**Your goal:**
Where the line with "gives the increment" appears below, start writing out lines exactly, and finish with the line with "(u+\lambda)(|h_j|^2+|h_c|^2)", which is included; write out nothing else.

------ Provided material ------

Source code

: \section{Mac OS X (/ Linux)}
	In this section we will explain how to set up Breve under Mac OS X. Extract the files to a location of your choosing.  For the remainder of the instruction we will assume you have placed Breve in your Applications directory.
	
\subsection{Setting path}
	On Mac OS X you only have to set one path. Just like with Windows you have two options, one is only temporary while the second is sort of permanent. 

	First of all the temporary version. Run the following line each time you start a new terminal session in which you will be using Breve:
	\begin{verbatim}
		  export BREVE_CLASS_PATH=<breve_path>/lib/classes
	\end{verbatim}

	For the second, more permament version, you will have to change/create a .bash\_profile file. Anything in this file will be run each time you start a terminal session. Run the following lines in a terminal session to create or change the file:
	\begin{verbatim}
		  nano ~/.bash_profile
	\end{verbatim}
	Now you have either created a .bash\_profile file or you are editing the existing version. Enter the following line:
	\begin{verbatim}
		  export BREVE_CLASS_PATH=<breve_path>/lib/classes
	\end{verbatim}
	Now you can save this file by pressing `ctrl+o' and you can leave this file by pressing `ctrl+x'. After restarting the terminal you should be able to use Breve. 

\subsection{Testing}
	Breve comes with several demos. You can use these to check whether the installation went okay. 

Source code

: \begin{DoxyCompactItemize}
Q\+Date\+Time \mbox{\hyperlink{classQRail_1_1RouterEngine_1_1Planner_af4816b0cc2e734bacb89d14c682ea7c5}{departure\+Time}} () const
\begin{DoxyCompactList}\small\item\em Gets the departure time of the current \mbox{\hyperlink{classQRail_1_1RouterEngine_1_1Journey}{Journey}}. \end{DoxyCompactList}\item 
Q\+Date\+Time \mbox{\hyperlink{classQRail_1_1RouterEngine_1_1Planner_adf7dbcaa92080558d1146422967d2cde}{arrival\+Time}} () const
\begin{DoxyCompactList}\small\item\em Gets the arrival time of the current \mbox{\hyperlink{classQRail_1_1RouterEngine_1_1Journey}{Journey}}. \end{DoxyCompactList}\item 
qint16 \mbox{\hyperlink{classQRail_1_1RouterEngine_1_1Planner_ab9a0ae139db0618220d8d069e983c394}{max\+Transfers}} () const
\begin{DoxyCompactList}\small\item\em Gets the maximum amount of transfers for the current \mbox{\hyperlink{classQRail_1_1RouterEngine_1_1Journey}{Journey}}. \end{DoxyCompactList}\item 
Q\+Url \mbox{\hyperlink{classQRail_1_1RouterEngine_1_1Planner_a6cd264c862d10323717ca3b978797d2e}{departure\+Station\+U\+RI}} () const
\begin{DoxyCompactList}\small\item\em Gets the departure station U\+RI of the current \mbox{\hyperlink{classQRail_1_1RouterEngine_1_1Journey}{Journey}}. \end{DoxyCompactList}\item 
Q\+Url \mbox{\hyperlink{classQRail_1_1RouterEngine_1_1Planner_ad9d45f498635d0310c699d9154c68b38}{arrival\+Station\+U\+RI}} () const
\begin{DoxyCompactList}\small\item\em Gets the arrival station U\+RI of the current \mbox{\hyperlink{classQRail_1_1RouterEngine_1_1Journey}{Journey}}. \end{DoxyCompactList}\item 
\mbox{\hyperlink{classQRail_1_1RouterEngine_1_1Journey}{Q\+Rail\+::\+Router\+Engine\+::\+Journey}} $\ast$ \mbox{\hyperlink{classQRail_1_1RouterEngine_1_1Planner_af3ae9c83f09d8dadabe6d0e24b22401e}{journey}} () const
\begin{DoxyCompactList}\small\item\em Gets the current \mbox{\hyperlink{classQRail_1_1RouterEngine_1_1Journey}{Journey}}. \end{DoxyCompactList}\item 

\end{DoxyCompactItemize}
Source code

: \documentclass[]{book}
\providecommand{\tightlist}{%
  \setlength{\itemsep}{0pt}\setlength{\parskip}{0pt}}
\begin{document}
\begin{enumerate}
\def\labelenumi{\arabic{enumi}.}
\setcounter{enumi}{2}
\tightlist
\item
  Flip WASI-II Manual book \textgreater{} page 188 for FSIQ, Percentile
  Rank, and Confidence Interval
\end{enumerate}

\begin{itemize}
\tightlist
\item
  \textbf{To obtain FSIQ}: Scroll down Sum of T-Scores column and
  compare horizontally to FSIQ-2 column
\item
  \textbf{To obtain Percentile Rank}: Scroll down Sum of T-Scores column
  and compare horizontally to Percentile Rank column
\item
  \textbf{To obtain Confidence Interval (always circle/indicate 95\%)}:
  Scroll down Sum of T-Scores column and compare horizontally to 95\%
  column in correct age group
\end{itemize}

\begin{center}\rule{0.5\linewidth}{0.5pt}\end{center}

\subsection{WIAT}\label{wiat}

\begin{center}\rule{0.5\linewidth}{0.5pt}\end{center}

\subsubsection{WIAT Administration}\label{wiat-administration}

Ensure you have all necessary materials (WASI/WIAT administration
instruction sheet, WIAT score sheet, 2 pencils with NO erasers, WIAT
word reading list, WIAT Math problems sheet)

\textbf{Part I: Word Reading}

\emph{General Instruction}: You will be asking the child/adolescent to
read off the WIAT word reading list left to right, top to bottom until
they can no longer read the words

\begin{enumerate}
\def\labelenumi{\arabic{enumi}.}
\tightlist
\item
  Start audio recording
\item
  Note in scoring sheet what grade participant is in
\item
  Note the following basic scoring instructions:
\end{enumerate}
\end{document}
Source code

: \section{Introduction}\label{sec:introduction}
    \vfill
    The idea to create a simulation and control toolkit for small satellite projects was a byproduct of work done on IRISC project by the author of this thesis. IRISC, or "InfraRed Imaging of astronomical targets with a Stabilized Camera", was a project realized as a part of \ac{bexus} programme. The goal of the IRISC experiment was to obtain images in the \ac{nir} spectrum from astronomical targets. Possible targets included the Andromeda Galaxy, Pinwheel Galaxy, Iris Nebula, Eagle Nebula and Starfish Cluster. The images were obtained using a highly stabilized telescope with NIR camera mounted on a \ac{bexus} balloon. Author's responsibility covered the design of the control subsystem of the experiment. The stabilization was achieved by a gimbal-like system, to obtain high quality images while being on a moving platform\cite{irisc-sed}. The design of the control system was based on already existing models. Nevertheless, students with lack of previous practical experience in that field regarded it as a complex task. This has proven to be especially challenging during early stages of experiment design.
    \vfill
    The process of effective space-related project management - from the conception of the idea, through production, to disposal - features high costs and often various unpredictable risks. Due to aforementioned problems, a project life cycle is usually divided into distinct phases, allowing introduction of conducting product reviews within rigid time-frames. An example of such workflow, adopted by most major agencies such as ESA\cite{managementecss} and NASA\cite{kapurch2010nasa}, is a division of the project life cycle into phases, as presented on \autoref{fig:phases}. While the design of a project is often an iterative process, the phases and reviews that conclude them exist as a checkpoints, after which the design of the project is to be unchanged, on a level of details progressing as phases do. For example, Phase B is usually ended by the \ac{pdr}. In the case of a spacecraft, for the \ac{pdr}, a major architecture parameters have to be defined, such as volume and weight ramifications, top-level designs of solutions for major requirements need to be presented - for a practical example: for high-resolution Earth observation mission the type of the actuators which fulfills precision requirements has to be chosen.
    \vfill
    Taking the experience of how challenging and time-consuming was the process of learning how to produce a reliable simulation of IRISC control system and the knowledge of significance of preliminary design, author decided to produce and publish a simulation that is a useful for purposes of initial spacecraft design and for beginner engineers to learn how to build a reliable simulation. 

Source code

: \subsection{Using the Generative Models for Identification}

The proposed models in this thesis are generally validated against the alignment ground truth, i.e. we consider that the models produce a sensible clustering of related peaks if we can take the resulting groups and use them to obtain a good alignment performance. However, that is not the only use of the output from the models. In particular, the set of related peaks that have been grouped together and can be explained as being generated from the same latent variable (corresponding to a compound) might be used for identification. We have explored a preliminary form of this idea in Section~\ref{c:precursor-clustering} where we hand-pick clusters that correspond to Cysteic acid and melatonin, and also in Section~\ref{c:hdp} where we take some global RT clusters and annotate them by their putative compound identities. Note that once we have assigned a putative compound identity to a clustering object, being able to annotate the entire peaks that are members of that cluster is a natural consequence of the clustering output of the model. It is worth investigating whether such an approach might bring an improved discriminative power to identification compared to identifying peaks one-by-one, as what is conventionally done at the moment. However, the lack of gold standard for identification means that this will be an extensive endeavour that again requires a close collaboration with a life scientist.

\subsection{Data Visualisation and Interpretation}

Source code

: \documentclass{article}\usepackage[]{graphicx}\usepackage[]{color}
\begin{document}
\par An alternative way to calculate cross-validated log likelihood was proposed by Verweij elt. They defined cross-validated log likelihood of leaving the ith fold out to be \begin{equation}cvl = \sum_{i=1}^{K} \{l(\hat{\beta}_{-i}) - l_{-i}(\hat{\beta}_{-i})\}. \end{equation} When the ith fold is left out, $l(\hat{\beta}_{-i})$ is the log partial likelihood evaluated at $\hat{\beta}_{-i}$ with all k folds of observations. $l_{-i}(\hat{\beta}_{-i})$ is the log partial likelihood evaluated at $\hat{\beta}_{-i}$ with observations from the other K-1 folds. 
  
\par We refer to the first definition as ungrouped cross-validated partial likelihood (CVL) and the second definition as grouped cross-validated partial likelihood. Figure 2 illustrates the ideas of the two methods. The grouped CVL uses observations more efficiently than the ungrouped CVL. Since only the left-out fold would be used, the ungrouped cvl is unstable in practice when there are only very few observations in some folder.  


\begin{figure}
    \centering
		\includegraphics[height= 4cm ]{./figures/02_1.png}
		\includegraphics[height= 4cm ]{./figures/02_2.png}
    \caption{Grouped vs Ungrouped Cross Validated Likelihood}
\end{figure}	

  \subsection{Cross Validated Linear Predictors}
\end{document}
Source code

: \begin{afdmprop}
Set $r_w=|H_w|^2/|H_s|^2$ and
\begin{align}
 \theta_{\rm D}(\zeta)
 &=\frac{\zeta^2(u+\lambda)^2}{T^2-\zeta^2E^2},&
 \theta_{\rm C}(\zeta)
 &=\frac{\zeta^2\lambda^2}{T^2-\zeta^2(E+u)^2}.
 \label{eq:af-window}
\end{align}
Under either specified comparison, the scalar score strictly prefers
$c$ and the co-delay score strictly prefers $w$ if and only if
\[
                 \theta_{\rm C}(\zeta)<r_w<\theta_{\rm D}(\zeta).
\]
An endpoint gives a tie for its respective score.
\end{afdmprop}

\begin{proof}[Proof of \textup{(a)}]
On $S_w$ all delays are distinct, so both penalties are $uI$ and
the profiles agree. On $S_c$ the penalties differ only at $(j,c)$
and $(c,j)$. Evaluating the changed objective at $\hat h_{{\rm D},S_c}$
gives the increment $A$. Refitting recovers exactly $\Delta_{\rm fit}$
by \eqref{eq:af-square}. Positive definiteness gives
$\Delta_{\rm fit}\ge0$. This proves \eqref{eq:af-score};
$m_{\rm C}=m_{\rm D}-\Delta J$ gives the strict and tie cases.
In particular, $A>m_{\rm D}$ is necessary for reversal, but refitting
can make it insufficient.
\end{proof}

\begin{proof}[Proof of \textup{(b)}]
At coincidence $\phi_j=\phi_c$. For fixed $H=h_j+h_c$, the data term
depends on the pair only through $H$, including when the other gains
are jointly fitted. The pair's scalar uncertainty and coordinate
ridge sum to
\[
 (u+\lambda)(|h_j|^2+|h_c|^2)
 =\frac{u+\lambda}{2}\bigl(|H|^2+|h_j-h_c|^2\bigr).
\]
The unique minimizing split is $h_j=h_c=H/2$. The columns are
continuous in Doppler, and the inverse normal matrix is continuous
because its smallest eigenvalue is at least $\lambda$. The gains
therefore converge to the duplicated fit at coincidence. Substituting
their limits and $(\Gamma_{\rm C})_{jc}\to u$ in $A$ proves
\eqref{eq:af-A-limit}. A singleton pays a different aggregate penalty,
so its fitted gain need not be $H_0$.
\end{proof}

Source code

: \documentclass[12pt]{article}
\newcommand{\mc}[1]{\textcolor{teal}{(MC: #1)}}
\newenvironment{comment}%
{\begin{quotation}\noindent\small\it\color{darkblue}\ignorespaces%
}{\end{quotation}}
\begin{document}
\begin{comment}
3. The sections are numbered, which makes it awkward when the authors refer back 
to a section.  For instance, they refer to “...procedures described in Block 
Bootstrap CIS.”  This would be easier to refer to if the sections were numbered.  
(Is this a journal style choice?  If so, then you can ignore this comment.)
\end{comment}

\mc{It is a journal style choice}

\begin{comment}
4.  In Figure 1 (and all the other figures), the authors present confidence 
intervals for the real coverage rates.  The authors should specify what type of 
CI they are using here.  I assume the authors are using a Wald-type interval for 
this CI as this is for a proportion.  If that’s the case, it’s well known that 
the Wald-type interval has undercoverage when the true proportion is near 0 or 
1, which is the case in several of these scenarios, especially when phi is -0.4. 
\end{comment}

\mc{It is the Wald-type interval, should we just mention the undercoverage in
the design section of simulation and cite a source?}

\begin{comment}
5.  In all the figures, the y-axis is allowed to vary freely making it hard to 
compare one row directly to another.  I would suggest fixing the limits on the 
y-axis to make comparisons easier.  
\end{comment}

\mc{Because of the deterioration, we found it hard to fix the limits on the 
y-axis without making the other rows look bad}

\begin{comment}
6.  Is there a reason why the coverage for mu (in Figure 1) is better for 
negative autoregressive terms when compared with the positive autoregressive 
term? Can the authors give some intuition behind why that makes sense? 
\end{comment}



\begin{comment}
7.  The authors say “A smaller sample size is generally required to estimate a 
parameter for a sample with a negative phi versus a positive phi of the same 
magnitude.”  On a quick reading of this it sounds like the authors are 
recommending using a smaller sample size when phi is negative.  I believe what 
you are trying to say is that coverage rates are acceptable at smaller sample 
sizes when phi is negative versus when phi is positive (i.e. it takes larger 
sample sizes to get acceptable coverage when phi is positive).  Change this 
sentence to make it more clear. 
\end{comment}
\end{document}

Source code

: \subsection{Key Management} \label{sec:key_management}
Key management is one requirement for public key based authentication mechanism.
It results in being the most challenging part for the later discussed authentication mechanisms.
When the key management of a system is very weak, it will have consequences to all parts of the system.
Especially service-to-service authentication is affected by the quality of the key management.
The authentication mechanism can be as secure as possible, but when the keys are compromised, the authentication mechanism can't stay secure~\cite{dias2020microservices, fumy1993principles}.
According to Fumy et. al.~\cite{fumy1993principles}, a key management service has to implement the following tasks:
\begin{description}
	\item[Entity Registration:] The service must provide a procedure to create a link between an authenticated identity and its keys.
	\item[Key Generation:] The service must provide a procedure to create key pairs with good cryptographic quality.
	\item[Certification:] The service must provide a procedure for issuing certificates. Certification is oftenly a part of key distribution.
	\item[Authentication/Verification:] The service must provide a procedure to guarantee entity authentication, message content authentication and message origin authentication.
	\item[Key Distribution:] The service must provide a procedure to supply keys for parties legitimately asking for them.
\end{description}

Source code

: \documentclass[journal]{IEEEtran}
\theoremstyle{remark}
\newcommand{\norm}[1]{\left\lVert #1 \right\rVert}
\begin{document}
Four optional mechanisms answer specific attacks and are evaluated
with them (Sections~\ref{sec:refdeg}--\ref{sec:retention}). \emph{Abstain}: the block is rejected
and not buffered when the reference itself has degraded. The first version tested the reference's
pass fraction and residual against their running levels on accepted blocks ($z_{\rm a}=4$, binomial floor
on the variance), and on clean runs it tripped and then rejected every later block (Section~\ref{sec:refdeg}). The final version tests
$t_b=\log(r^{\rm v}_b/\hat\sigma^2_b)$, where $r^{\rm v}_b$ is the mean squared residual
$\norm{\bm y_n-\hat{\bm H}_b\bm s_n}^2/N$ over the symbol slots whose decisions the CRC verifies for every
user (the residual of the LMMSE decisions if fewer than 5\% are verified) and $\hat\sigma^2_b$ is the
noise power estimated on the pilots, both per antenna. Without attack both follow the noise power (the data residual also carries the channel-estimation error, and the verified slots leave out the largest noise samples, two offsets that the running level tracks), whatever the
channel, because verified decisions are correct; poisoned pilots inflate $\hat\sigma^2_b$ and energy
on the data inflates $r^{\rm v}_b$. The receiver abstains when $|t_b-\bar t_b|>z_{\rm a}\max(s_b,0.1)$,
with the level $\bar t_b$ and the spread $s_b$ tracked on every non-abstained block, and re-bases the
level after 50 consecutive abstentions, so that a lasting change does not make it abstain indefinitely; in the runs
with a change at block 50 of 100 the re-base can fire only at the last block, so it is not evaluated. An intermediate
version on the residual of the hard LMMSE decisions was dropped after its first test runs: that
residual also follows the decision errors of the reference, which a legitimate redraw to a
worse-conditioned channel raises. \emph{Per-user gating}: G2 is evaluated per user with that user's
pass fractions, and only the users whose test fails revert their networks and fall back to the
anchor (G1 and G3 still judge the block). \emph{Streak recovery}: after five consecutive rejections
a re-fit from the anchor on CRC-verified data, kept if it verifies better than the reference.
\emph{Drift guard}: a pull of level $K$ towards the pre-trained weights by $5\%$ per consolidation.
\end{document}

------

**Your response:**
gives the increment $A$. Refitting recovers exactly $\Delta_{\rm fit}$
by \eqref{eq:af-square}. Positive definiteness gives
$\Delta_{\rm fit}\ge0$. This proves \eqref{eq:af-score};
$m_{\rm C}=m_{\rm D}-\Delta J$ gives the strict and tie cases.
In particular, $A>m_{\rm D}$ is necessary for reversal, but refitting
can make it insufficient.
\end{proof}

\begin{proof}[Proof of \textup{(b)}]
At coincidence $\phi_j=\phi_c$. For fixed $H=h_j+h_c$, the data term
depends on the pair only through $H$, including when the other gains
are jointly fitted. The pair's scalar uncertainty and coordinate
ridge sum to
\[
 (u+\lambda)(|h_j|^2+|h_c|^2)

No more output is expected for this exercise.